Check every line below for the word "接近奖励" and copy each one that has it.

- Given data -

□ □ □ □ □

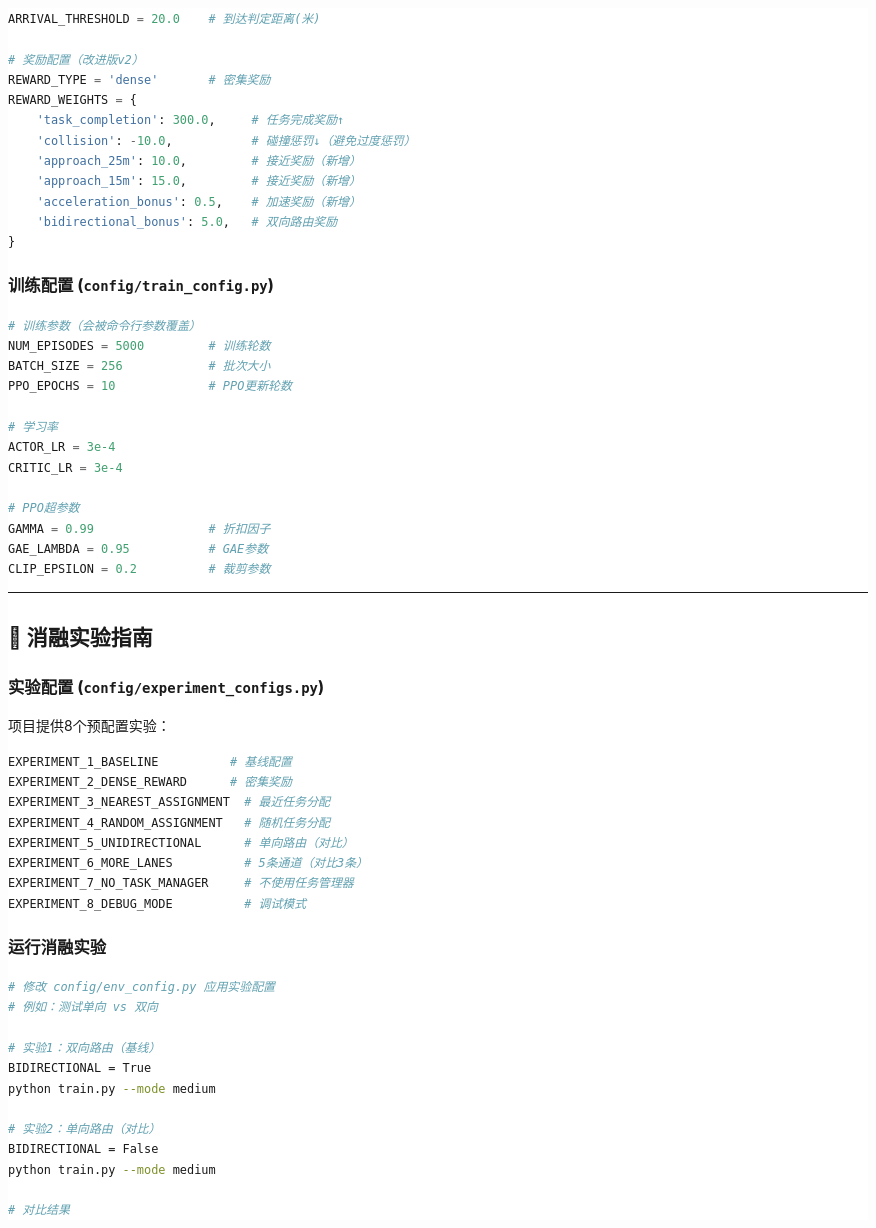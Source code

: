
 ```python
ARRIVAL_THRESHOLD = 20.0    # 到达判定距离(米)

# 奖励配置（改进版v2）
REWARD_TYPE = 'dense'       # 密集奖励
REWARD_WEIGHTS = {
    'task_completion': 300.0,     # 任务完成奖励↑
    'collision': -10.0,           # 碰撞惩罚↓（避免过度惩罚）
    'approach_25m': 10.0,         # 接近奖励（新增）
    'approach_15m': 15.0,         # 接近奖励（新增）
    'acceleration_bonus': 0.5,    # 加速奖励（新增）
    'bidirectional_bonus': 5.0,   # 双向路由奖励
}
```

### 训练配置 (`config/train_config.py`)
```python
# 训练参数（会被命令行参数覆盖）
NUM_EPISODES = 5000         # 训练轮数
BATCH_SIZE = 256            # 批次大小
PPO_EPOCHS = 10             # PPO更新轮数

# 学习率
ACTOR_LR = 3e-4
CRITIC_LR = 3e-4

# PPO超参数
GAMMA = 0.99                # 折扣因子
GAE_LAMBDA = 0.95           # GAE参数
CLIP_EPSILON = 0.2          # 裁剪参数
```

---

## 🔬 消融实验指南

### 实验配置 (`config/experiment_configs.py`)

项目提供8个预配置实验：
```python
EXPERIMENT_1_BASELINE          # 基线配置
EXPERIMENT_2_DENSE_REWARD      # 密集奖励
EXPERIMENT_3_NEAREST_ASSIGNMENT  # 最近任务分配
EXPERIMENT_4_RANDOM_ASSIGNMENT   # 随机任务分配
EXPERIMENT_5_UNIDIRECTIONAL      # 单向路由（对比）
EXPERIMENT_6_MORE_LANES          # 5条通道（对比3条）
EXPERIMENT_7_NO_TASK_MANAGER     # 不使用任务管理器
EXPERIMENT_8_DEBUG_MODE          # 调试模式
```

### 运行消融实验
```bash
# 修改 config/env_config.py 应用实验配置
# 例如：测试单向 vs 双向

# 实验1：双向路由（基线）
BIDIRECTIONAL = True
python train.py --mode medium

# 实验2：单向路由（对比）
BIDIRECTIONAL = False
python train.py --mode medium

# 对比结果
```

□ □ □ □ □

- Reply to the exercise -
    'approach_25m': 10.0,         # 接近奖励（新增）
    'approach_15m': 15.0,         # 接近奖励（新增）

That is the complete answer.